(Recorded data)
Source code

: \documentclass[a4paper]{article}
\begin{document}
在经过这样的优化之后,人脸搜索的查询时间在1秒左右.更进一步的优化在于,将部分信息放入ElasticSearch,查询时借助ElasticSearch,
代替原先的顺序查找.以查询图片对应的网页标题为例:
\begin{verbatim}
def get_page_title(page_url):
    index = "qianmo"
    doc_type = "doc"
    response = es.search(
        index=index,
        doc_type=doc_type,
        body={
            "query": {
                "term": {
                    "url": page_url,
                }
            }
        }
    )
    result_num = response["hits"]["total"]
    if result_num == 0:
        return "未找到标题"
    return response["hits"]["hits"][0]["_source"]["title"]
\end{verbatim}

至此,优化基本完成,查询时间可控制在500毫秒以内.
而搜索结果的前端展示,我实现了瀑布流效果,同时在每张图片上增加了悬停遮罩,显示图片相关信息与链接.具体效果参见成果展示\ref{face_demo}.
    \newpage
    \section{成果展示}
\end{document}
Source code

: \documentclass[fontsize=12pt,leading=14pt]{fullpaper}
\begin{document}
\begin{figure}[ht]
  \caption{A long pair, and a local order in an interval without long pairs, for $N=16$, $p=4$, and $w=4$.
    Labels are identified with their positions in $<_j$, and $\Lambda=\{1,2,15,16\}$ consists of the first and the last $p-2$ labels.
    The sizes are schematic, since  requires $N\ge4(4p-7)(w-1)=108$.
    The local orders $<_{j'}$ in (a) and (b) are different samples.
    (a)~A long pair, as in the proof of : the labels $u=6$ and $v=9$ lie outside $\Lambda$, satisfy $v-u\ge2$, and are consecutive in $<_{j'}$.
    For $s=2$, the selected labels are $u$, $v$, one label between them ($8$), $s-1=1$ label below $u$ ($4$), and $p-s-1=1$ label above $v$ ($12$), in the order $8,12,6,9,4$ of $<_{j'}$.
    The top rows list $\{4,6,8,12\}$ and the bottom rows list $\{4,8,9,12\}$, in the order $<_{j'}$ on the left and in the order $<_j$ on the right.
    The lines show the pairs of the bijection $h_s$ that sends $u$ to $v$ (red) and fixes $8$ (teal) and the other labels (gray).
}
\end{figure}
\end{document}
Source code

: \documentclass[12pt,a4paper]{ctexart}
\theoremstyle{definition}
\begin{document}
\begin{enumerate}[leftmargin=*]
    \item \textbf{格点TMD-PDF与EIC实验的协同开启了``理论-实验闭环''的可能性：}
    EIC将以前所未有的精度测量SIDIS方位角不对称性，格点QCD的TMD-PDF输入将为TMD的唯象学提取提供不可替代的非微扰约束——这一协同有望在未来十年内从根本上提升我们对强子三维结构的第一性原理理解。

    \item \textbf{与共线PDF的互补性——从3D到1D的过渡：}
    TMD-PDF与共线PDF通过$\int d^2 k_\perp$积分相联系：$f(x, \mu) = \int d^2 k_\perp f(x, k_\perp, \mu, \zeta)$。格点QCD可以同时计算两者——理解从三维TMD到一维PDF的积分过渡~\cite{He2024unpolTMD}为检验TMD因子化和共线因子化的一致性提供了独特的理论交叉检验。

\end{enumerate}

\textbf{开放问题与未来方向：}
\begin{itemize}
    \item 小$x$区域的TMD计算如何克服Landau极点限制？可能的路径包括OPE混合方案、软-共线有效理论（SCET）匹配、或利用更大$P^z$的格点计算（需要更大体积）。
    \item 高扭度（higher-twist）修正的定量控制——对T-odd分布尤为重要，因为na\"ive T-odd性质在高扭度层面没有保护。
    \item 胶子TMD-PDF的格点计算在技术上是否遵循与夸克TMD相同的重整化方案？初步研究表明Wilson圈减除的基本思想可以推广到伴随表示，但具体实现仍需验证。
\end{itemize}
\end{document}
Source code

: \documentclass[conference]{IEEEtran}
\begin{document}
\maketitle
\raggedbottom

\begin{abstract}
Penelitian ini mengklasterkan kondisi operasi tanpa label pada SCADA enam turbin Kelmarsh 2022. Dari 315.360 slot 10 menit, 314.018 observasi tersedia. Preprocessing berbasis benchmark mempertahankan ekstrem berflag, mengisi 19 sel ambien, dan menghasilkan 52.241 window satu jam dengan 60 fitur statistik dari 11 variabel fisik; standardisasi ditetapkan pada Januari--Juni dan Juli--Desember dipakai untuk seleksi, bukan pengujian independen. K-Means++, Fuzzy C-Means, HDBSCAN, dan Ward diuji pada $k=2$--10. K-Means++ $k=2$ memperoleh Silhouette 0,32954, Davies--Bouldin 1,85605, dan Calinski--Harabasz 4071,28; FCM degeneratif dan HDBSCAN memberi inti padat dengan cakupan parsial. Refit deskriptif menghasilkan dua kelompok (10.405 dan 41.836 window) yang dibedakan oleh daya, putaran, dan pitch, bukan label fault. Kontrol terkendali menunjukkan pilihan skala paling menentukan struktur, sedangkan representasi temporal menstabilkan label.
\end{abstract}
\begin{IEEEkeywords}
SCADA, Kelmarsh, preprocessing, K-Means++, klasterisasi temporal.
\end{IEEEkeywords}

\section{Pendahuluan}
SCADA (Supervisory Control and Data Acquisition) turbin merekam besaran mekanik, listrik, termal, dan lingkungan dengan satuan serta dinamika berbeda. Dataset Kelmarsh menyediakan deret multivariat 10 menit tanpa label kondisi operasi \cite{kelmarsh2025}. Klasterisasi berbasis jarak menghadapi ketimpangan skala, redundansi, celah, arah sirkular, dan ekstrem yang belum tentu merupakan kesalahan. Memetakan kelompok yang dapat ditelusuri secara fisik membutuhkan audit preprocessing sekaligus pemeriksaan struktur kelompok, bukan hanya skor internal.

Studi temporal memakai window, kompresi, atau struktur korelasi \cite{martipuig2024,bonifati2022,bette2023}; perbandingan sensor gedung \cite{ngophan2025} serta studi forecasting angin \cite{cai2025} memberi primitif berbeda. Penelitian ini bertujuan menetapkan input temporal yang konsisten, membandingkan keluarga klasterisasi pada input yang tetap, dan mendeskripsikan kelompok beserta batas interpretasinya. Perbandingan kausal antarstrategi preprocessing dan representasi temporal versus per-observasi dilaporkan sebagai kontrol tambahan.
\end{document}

Brief: Scan the entries above for the word "berbeda". Report the lines that hold it.

Answer box:
SCADA (Supervisory Control and Data Acquisition) turbin merekam besaran mekanik, listrik, termal, dan lingkungan dengan satuan serta dinamika berbeda. Dataset Kelmarsh menyediakan deret multivariat 10 menit tanpa label kondisi operasi \cite{kelmarsh2025}. Klasterisasi berbasis jarak menghadapi ketimpangan skala, redundansi, celah, arah sirkular, dan ekstrem yang belum tentu merupakan kesalahan. Memetakan kelompok yang dapat ditelusuri secara fisik membutuhkan audit preprocessing sekaligus pemeriksaan struktur kelompok, bukan hanya skor internal.
Studi temporal memakai window, kompresi, atau struktur korelasi \cite{martipuig2024,bonifati2022,bette2023}; perbandingan sensor gedung \cite{ngophan2025} serta studi forecasting angin \cite{cai2025} memberi primitif berbeda. Penelitian ini bertujuan menetapkan input temporal yang konsisten, membandingkan keluarga klasterisasi pada input yang tetap, dan mendeskripsikan kelompok beserta batas interpretasinya. Perbandingan kausal antarstrategi preprocessing dan representasi temporal versus per-observasi dilaporkan sebagai kontrol tambahan.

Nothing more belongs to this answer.